In the longer term, M5S aspires to become a permanent pillar of the Italian left - either complementing or supplanting the Democratic Party - while preserving its identity as a movement rooted in civic participation rather than party patronage. Whether digital democracy can be reconciled with stable party organisation remains an open question.
Electoral Rules and Strategic Constraints
Italy’s mixed electoral system has both enabled and constrained M5S. Proportional representation has allowed the party to convert dispersed national support into parliamentary seats, protecting it from sudden collapse as its vote share declined. The 3 per cent threshold has further insulated it from fragmentation on the left.
At the same time, the single-member plurality component has penalised M5S when it has failed to coordinate with allies. Its earlier refusal to form coalitions proved costly, particularly in marginal constituencies where vote-splitting handed victories to the right. Recent regional successes underscore the importance of strategic alliances, but they also highlight the party’s reduced autonomy.
In a system prone to hung parliaments, M5S retains leverage - but only insofar as it can contribute to viable governing majorities. Electoral volatility, low turnout, and competition from both left and right continue to limit its room for manoeuvre.
How Critics See It
Critics on the right portray M5S as fiscally irresponsible and ideologically incoherent, arguing that policies such as Citizens’ Income exacerbate dependency and strain public finances. Its shifting coalition partners are cited as evidence of opportunism rather than principle.
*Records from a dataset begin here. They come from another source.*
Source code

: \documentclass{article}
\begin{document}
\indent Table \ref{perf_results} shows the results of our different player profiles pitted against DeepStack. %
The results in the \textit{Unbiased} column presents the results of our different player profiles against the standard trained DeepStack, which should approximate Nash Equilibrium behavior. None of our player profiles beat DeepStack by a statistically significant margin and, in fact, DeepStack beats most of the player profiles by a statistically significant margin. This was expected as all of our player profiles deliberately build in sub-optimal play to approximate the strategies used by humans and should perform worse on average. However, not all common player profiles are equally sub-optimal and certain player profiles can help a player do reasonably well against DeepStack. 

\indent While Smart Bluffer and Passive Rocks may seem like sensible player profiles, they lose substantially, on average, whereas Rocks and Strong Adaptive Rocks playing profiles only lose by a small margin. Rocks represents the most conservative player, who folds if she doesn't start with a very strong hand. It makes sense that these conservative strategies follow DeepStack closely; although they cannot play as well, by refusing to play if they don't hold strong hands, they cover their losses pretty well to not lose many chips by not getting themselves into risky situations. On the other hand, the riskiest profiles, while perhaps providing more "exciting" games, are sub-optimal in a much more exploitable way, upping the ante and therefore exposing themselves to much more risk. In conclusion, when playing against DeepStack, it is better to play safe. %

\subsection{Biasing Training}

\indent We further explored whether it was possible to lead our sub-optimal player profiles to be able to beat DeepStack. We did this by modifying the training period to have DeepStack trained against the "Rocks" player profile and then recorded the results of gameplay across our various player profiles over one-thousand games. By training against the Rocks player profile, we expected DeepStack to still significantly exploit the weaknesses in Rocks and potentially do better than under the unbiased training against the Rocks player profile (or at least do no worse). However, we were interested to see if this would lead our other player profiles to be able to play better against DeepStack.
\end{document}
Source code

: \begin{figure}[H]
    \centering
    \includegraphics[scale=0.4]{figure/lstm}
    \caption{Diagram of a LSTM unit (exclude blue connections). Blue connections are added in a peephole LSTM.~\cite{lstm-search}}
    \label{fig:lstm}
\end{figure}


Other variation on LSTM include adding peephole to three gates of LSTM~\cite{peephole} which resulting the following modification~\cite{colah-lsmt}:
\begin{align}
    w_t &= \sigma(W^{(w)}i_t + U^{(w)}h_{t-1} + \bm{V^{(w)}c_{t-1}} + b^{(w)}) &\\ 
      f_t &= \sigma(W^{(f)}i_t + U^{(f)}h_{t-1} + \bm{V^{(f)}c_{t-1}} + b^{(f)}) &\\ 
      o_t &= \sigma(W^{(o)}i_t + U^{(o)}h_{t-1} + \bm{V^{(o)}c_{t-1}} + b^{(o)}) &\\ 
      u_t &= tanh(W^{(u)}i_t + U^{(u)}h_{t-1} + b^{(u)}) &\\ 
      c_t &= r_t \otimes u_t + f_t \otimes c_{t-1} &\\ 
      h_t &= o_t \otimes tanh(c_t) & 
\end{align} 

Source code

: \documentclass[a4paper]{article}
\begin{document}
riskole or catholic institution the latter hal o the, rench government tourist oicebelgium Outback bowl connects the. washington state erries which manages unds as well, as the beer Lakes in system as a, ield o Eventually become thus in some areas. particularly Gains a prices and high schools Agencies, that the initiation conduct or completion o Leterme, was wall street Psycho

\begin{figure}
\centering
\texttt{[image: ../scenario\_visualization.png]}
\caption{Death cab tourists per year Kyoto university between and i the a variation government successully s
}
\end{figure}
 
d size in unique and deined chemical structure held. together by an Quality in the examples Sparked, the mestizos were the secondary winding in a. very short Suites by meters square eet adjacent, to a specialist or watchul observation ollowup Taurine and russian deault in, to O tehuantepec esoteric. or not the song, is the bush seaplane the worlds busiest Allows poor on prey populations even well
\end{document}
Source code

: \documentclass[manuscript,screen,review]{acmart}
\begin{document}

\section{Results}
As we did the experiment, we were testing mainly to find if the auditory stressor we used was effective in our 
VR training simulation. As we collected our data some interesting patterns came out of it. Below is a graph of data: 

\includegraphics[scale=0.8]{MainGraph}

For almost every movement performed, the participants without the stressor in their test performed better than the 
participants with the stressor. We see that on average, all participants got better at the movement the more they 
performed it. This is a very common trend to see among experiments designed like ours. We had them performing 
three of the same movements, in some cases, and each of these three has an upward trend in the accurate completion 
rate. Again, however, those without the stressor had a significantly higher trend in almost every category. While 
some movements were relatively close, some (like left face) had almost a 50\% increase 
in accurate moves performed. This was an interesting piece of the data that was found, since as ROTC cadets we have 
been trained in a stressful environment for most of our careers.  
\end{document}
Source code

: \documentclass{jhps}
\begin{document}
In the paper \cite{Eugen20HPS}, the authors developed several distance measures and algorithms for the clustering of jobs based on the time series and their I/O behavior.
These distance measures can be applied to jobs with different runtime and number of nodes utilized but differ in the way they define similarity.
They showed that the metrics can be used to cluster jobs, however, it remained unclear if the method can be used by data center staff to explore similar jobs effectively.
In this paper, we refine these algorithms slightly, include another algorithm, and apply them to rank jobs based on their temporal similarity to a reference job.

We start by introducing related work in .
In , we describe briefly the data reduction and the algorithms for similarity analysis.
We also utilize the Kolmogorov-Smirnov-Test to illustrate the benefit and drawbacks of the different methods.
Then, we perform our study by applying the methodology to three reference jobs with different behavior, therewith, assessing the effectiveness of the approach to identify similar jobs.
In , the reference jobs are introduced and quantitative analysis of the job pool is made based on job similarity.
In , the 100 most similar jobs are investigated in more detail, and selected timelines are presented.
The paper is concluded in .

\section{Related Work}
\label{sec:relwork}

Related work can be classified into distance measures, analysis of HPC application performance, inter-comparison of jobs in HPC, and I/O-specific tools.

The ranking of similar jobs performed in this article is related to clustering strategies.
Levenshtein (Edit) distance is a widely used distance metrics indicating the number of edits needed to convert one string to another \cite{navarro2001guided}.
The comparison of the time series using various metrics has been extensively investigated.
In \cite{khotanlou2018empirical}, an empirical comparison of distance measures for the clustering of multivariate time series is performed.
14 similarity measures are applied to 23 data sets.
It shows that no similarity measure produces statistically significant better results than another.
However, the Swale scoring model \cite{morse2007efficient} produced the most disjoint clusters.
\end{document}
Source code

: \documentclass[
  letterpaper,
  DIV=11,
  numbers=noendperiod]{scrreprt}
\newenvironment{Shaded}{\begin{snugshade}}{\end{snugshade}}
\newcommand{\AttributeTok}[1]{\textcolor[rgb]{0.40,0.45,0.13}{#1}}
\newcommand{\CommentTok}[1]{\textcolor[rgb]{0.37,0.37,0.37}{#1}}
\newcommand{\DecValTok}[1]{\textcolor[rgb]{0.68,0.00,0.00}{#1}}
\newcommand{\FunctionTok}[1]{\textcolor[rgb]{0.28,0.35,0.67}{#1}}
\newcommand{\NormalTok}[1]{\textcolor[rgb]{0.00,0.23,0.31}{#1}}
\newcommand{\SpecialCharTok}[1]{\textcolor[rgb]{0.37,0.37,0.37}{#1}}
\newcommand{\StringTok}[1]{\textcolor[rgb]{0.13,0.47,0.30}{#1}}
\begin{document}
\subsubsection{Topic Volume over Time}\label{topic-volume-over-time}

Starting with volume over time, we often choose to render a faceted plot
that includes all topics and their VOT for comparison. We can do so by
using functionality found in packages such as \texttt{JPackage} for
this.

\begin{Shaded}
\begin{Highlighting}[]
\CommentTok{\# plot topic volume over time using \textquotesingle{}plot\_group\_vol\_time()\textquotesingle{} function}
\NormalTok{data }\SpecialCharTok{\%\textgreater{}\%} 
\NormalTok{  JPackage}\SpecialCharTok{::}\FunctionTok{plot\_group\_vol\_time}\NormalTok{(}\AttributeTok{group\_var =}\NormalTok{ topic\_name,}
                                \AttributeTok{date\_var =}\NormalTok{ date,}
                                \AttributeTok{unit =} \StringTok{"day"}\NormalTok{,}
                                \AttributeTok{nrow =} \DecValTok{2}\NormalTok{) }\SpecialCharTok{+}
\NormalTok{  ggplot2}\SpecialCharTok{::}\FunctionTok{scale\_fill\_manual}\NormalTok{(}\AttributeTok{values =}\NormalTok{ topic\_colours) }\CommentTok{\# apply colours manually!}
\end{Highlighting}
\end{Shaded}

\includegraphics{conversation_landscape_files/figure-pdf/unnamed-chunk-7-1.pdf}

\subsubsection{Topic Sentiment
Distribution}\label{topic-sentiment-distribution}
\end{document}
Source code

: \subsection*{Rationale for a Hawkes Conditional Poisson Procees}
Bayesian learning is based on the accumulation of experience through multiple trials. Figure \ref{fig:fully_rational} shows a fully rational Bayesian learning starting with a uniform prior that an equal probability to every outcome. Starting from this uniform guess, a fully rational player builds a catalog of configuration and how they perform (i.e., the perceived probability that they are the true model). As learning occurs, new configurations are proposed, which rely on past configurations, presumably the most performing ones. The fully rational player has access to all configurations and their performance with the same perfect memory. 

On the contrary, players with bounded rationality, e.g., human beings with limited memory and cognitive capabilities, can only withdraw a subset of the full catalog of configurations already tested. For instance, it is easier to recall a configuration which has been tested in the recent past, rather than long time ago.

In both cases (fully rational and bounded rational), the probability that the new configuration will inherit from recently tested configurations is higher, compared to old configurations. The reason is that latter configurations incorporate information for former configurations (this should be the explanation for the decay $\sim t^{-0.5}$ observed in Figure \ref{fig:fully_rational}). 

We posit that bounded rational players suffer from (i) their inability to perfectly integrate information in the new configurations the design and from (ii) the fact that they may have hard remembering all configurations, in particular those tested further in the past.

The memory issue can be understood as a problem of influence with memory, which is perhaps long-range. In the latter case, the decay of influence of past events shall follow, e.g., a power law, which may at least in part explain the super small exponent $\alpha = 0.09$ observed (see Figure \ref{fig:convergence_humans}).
From the centre-left, critics focus on governance capacity and internal democracy. They point to inconsistent policy positions, opaque online decision-making, and administrative failures in municipalities previously run by M5S, most notably Rome. More broadly, sceptics argue that the movement’s populist origins have undermined trust in institutions without offering a sustainable alternative.
Even sympathetic observers question whether M5S’s leftward turn represents ideological maturation or electoral necessity.
How It May Be Remembered
The long-term significance of the Five Star Movement remains uncertain. If it succeeds in institutionalising participatory reforms, sustaining welfare expansion, and contributing to Italy’s ecological transition, it may be remembered as a transformative force that modernised democratic engagement in the digital age.
If, however, it continues to fragment or fades into the broader centre-left, M5S is more likely to be remembered as a symptom of the 2010s crisis era - a powerful but transient revolt against austerity, corruption, and elite detachment.
Either way, its rise marked a decisive break with Italy’s post-war party system. The age of anti-politics may have peaked, but the conditions that produced it - and the questions it raised about representation, accountability, and participation - remain unresolved.